Android holds most dominant sway in emerging economies like China and India, economies where the middle class, despite their nascent wealth, do not have the same degree of disposable income to spend on micro-transaction based products as consumers in the West do. Furthermore, repeated studies have shown that even within developed economies like the US, the demographic profile of an average iPhone or iPad user is generally wealthier than that of the average Android user.

Why Android is here to stay (for now)

Despite all of this, the current major smartphone and tablet manufacturers who are reliant on Android have too much to lose by moving away from Google. True, Android is heavily fragmented already and sacrifices performance to achieve uniformity across heterogeneous hardware architecture, but the manufacturers recognize that further fragmentation would be costly and dangerous, in that it could very well alienate markets that are becoming increasingly used to dealing with either Android or iOS as the two sole proprietors. On top of this, despite the aforementioned gap between App Store and Google Play revenues, Google Play is growing at a phenomenal pace and closing the gap on Apple, which is going to make consumers even more dependent on Google Play as a storefront. As a result, we’re unlikely to see major paradigm shifts occurring overnight; instead, we’ll see companies like Samsung testing the water with their own operating systems to gauge market reaction, and then planning long-term strategies off the back of the data they receive from those tentative forays. Therefore, any major change to the market won’t come unnoticed, and we’ll have advanced warning of it.

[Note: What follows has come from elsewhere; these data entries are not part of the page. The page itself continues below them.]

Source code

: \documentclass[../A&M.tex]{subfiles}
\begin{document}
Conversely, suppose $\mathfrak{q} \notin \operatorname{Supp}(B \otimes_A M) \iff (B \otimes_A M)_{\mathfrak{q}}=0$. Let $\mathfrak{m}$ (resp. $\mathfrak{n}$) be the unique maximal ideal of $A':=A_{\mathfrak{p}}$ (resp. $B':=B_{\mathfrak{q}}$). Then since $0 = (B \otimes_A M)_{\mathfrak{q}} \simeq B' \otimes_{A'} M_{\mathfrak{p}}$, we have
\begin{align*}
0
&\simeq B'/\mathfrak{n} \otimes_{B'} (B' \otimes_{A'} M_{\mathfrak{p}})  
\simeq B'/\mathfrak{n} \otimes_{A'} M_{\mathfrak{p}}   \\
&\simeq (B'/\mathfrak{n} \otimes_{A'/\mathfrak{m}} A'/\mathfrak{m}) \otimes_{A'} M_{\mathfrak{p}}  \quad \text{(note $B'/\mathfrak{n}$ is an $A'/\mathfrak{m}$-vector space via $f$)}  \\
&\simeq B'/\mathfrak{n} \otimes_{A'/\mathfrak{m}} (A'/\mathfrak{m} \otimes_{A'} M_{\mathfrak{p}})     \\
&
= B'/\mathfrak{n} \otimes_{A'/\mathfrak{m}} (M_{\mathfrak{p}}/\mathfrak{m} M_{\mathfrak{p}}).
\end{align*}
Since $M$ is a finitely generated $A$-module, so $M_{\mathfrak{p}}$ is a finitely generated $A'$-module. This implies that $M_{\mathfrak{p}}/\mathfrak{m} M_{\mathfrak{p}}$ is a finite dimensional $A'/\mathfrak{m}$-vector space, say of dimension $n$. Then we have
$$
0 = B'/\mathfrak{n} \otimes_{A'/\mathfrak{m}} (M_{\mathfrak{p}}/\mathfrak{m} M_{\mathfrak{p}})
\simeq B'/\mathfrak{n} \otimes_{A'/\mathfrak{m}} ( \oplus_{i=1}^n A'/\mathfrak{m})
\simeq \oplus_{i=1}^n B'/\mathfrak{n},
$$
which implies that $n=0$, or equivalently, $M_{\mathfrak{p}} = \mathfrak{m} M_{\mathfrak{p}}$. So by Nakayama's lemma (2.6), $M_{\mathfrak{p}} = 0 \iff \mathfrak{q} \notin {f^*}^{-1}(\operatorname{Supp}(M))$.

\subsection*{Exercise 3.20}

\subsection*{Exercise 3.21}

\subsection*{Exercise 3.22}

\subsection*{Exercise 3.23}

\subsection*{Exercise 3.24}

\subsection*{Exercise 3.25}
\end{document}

Mobile operating systems and platforms as a whole are an important topic for anyone in publishing, since tablets and smartphones have been key drivers of digital publishing growth and because the emergence of new software platforms would in the minds of many necessitate new delivery methods to reach those platforms, something that can cause headaches for many traditional publishers. This is something we’ve talked about internally, to our clients and to the wider publishing world many times at YUDU.

The conclusion we’ve reached is that cross-platform applications are going to become increasingly important in the face of long-term uncertainty. Creating, maintaining and building upon apps that work solidly around a platform agnostic runtime environment whilst maintaining feature richness is imperative for us hence the reason for our already successful cross-platform apps, alongside maintaining the option for native iOS or Android apps for publishers who may well prefer that option.

Allowing our clients to tailor their choice depending on their needs is an essential part of what we provide. Combining platform ubiquity alongside choice. As strange a phrase as it may be to use in this context, having the peace of mind of knowing your digital publishing needs can be met across all devices in spite of often frenetic technological change and development is a common concern amongst clients, and something we always aim to meet.